Could you restate, exactly and with nothing added, the lines from the start of the data through the line that holds "et technologique et", leaving the pictures out?
● ● ● ● ●
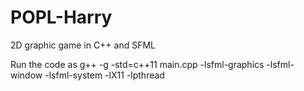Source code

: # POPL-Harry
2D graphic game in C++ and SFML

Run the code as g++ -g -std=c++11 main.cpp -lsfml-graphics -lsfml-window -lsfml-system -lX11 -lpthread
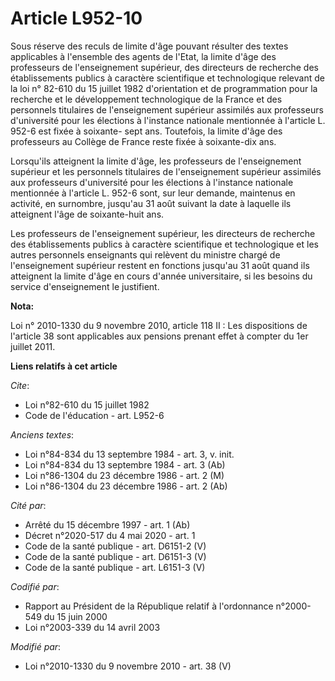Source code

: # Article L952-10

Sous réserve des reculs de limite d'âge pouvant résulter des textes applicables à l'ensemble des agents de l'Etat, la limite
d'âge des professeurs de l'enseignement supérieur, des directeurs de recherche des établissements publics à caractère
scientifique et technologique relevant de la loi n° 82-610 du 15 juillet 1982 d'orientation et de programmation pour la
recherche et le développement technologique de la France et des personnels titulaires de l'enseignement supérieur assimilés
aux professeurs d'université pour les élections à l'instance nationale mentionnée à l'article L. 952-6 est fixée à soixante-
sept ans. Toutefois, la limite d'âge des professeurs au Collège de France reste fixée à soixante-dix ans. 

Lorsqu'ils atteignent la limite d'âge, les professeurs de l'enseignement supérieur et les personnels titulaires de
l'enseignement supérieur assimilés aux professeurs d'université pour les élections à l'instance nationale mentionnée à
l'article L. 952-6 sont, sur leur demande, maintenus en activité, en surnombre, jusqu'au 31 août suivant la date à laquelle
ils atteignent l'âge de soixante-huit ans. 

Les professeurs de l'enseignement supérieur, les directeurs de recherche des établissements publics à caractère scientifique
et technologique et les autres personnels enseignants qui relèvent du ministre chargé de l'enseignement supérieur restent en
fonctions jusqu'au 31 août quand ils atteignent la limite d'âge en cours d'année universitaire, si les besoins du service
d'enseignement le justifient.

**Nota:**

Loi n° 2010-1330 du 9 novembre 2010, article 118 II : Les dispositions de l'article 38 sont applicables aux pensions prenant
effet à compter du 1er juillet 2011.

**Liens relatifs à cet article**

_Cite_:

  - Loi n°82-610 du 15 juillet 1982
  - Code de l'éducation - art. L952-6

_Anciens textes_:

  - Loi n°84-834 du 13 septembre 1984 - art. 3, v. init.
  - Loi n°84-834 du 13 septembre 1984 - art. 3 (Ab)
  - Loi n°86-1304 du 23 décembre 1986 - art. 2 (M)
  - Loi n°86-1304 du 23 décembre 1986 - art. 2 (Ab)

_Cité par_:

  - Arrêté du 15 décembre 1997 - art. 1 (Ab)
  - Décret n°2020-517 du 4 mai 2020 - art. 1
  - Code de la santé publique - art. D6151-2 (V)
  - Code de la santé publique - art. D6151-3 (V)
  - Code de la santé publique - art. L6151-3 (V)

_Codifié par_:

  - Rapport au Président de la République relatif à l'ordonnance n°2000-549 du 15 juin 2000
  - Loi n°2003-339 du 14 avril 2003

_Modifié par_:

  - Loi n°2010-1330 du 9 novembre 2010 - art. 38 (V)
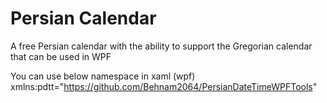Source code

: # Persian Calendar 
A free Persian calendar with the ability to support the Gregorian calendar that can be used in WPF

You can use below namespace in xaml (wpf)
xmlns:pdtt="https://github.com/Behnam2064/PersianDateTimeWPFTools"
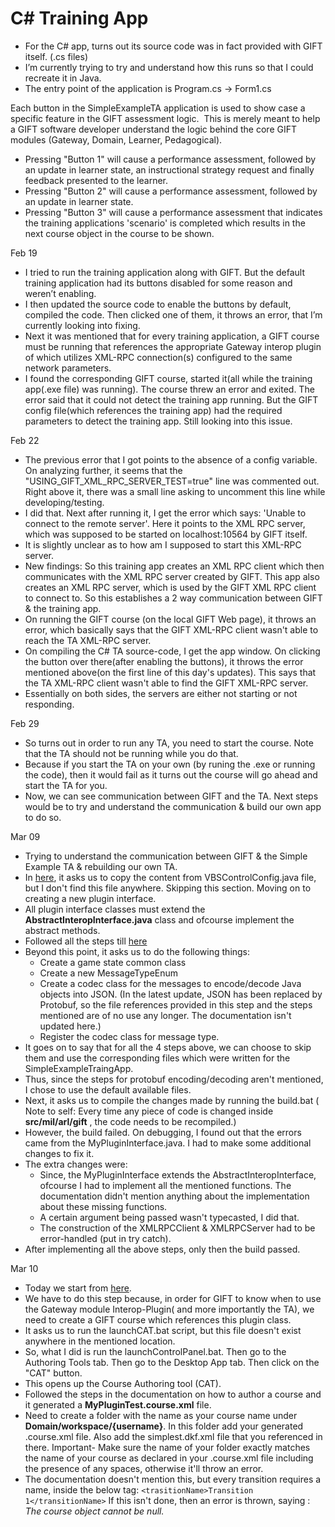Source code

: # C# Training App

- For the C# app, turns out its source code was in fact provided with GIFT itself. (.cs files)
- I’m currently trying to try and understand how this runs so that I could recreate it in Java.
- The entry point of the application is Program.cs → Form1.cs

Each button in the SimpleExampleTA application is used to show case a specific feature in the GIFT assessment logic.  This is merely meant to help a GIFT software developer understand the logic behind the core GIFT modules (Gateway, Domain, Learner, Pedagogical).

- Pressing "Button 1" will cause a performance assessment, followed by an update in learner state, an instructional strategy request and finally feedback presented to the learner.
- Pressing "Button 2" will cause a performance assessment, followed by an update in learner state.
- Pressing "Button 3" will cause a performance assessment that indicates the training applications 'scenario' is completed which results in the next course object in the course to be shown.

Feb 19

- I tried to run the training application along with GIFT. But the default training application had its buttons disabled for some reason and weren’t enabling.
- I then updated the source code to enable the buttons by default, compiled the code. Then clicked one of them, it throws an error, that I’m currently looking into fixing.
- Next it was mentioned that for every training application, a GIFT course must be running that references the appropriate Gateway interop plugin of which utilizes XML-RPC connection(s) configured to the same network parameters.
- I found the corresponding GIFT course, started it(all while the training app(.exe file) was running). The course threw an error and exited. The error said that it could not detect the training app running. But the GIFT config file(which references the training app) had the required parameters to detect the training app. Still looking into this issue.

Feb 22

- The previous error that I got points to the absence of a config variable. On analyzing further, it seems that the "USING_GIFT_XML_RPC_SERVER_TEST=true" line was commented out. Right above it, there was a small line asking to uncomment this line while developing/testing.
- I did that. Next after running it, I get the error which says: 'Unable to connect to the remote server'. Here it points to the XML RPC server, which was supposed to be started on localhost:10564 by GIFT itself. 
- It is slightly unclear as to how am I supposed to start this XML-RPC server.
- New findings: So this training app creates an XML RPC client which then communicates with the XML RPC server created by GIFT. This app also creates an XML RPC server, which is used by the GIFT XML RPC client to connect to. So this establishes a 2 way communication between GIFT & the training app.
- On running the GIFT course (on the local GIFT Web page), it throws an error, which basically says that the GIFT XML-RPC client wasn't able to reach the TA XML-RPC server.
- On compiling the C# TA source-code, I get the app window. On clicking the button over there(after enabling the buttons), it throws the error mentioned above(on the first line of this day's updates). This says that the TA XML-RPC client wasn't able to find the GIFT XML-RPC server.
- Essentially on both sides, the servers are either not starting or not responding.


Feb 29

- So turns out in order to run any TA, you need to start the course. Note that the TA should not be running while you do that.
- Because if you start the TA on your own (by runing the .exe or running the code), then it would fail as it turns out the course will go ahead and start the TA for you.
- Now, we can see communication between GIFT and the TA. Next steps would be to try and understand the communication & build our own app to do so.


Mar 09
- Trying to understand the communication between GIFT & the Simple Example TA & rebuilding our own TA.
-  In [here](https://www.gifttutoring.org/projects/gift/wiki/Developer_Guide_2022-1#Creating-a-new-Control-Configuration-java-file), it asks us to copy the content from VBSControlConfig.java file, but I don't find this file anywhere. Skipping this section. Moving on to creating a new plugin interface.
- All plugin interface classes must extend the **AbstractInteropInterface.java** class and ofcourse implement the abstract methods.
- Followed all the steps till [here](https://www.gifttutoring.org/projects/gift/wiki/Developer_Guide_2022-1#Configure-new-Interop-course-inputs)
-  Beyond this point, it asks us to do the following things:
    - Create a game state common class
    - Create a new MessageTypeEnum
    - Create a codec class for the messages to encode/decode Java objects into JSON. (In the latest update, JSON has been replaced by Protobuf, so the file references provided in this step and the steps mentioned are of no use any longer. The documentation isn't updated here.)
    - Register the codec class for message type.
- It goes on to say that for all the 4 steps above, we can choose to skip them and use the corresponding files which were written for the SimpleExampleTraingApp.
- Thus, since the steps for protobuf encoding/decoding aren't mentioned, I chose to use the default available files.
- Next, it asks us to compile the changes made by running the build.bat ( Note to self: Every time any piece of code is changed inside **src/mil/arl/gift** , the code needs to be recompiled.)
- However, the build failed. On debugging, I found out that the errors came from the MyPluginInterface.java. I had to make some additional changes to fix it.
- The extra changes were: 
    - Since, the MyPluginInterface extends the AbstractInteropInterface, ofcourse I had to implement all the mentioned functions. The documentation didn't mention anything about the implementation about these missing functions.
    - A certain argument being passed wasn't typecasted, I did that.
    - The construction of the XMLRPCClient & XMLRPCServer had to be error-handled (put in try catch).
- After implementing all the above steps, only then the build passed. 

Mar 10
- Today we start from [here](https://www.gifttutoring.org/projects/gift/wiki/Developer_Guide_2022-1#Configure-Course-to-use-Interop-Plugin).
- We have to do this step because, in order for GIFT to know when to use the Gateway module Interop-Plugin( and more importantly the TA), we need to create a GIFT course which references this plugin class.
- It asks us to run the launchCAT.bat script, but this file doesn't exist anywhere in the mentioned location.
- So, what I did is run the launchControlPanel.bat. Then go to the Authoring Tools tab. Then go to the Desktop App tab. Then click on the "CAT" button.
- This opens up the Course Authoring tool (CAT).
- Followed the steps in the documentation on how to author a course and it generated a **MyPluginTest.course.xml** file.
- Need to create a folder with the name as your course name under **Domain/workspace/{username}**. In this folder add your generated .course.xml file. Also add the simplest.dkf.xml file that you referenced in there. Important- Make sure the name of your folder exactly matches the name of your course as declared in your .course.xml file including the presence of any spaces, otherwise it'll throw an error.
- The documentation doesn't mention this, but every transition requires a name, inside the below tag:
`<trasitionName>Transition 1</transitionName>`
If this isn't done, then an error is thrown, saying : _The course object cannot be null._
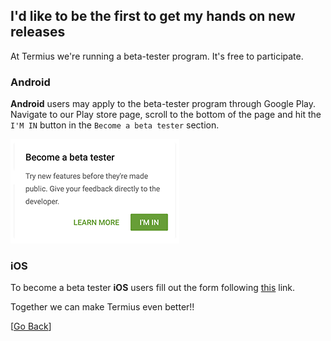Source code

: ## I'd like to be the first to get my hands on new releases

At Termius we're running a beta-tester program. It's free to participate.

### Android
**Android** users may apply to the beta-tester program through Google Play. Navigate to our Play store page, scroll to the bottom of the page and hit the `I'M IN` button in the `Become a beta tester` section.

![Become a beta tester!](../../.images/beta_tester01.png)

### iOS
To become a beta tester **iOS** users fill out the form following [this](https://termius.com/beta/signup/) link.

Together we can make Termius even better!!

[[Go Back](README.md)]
● ● ● ● ●
ANSWER TO THIS EXERCISE =>
Source code

: # POPL-Harry
2D graphic game in C++ and SFML

Run the code as g++ -g -std=c++11 main.cpp -lsfml-graphics -lsfml-window -lsfml-system -lX11 -lpthread
Source code

: # Article L952-10

Sous réserve des reculs de limite d'âge pouvant résulter des textes applicables à l'ensemble des agents de l'Etat, la limite
d'âge des professeurs de l'enseignement supérieur, des directeurs de recherche des établissements publics à caractère
scientifique et technologique relevant de la loi n° 82-610 du 15 juillet 1982 d'orientation et de programmation pour la
recherche et le développement technologique de la France et des personnels titulaires de l'enseignement supérieur assimilés
aux professeurs d'université pour les élections à l'instance nationale mentionnée à l'article L. 952-6 est fixée à soixante-
sept ans. Toutefois, la limite d'âge des professeurs au Collège de France reste fixée à soixante-dix ans. 

Lorsqu'ils atteignent la limite d'âge, les professeurs de l'enseignement supérieur et les personnels titulaires de
l'enseignement supérieur assimilés aux professeurs d'université pour les élections à l'instance nationale mentionnée à
l'article L. 952-6 sont, sur leur demande, maintenus en activité, en surnombre, jusqu'au 31 août suivant la date à laquelle
ils atteignent l'âge de soixante-huit ans. 

Les professeurs de l'enseignement supérieur, les directeurs de recherche des établissements publics à caractère scientifique
et technologique et les autres personnels enseignants qui relèvent du ministre chargé de l'enseignement supérieur restent en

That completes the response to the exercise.